De modo que lo primero parecido al perdón fueron esas dos realidades, la de no agredir personalmente al culpable y la de rehabilitarlo para que no incurra en el mismo error. Ahora bien, pensar en beneficios que descuenten las penas y los castigos a desobedientes de la ley, no solo va en contra del fin teleológico y preventivo del Derecho (como es dar la lección) sino también va en contra de la naturaleza del mismo perdón, que no puede reducirse a una forma jurídica politizada.
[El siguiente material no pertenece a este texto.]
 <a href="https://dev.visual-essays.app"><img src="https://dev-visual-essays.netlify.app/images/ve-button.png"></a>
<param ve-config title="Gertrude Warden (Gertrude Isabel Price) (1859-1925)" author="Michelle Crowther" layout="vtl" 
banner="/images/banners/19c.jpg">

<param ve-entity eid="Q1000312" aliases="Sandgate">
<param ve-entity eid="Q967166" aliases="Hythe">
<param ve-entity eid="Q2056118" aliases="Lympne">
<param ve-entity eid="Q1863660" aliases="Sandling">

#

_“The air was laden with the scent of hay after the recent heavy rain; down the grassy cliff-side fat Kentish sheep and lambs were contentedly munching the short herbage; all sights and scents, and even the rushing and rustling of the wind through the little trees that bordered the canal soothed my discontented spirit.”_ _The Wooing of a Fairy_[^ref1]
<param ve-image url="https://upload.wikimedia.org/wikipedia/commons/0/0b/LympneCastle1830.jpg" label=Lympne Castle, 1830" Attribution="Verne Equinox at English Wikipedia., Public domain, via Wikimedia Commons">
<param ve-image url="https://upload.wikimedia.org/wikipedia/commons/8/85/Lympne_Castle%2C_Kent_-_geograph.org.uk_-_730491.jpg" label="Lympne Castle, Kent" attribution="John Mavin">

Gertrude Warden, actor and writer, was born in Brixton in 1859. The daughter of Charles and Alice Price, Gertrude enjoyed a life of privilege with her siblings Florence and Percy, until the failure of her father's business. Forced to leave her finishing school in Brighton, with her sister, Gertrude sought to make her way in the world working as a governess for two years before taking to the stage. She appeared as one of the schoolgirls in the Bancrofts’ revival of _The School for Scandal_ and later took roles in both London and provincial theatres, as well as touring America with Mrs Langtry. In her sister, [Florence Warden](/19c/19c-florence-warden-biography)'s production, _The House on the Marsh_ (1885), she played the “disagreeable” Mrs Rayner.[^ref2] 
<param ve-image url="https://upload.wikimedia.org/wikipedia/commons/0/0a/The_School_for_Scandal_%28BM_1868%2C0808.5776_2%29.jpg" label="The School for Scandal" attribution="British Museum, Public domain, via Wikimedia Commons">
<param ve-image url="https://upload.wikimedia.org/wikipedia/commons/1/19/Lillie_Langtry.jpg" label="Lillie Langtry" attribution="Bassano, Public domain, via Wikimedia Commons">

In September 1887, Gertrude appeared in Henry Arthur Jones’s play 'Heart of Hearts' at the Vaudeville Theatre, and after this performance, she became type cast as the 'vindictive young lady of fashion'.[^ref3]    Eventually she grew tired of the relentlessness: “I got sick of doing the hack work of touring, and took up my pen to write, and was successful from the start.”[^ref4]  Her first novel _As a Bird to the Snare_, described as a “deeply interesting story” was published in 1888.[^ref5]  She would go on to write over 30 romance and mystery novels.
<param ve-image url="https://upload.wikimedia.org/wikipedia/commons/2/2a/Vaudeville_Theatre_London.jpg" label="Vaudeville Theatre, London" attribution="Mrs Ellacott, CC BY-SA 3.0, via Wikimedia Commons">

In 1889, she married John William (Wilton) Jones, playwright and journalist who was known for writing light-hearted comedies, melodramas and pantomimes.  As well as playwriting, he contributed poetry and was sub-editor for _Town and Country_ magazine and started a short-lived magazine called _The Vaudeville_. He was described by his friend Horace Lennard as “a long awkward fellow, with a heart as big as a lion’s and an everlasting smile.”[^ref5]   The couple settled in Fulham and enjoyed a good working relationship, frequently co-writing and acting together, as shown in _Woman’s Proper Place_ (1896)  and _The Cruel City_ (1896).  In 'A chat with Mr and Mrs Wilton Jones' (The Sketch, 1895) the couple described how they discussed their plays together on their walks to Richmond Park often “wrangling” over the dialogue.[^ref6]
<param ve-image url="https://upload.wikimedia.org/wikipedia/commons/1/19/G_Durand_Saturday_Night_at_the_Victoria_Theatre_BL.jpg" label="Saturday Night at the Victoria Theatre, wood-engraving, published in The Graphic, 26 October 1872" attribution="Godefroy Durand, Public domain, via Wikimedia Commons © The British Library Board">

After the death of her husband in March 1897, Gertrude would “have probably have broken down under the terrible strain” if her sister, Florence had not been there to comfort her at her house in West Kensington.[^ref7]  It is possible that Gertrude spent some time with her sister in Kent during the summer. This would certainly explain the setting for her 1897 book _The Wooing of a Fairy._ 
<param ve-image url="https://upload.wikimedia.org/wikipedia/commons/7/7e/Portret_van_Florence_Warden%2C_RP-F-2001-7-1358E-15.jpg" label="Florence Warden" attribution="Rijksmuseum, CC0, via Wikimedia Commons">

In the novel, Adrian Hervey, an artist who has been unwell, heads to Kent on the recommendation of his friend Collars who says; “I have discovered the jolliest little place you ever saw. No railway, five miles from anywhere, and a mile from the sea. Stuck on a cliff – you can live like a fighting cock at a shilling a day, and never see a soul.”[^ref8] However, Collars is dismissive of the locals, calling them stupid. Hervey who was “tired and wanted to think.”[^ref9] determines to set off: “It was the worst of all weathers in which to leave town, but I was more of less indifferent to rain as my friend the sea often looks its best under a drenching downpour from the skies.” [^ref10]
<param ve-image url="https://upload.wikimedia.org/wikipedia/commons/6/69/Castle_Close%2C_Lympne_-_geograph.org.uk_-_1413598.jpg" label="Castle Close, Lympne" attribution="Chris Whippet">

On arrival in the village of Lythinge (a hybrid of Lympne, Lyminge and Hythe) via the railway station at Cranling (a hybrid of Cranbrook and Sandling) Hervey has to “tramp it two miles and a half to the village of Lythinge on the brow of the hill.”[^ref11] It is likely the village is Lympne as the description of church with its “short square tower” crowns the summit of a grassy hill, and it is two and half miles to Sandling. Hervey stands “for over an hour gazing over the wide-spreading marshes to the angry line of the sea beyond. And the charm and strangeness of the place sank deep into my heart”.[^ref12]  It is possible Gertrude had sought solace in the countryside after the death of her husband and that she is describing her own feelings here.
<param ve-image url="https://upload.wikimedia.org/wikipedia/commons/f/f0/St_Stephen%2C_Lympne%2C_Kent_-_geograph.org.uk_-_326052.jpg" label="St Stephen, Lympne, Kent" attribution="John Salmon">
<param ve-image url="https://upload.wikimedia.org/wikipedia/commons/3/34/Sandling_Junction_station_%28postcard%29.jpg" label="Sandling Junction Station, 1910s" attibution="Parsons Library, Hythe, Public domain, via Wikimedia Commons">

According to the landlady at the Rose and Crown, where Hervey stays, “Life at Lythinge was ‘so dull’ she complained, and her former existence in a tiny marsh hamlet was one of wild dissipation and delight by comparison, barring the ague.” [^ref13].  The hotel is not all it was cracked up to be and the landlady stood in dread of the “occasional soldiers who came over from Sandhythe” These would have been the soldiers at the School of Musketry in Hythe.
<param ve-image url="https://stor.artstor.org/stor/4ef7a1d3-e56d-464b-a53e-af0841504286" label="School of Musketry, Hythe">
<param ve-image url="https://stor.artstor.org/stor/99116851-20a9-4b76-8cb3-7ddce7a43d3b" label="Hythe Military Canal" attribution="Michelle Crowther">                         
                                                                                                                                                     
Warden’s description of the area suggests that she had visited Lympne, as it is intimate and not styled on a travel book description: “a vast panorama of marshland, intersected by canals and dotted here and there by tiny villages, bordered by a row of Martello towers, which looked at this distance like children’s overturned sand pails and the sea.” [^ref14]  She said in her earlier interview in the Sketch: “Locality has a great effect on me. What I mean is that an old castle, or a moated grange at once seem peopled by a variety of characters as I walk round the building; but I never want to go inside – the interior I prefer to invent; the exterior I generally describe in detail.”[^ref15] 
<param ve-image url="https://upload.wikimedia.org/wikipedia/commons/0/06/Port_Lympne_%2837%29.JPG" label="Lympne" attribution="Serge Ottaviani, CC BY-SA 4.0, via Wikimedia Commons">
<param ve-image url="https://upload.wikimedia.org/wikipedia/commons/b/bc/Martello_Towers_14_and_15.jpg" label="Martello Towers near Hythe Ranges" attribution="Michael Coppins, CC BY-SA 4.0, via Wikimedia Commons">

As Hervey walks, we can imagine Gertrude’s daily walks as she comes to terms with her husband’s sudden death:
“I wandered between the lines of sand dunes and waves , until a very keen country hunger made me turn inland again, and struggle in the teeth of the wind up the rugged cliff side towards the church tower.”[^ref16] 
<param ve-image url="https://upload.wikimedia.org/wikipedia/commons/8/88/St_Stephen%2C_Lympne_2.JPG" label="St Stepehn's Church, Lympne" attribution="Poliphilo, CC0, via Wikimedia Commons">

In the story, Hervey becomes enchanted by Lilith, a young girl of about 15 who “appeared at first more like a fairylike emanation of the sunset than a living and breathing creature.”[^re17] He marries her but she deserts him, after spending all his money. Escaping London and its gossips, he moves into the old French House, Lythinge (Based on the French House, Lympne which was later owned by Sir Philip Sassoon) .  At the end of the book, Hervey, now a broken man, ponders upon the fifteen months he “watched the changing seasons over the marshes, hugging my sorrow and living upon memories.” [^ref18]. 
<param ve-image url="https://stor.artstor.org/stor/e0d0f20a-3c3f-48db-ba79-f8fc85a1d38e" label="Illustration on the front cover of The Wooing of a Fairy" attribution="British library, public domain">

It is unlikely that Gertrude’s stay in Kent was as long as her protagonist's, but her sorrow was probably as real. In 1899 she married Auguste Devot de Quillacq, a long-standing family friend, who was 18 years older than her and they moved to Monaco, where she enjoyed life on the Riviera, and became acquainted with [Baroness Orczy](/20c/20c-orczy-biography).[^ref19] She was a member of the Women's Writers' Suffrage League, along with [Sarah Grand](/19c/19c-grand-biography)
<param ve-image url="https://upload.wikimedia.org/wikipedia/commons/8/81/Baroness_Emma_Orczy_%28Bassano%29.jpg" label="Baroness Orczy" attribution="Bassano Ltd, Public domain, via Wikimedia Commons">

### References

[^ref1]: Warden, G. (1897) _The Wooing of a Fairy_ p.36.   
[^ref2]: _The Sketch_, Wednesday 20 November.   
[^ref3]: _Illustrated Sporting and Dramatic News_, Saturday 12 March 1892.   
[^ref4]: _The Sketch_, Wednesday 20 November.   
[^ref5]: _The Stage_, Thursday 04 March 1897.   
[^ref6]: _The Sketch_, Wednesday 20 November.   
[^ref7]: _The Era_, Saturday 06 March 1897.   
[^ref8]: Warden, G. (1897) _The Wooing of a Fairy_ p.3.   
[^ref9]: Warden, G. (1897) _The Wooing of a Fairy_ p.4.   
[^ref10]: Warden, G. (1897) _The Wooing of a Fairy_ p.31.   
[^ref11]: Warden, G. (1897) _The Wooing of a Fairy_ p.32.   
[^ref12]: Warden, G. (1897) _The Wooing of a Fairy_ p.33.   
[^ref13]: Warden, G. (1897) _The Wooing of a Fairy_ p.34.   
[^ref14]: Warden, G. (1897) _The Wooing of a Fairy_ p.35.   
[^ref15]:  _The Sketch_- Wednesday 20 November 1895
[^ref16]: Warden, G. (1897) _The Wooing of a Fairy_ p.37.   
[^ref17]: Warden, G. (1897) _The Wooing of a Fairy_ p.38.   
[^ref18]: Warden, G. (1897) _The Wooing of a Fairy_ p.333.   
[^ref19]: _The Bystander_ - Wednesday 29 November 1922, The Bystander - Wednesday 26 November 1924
Esto último lo explicó muy bien el filósofo Derrida –sin duda el pensador más autorizado en el debate sobre este tema- cuando al referirse a los acuerdos de paz entre Japón y Corea del Sur, advirtió que “cada vez que el perdón está al servicio de una finalidad, aunque esta sea noble y espiritual (liberación o redención, reconciliación o salvación), cada vez que tiende a restablecer una normalidad (social, nacional, política, sicológica) mediante un trabajo de duelo, mediante alguna terapia o ecología de la memoria, entonces el “perdón” no es puro, ni lo es su concepto. El perdón no es, no debería ser, ni normal, ni normativo, ni normalizante1”.

Lo anterior, desde luego, visto en el contexto de las sociedades y de sus sistemas de Derecho, porque por fuera de estos las víctimas, muy a menudo, deciden unipersonalmente perdonar; aunque no para bonificar al victimario, sino para aliviarse a sí mismas, pues el odio es una constante auto-inquisitiva.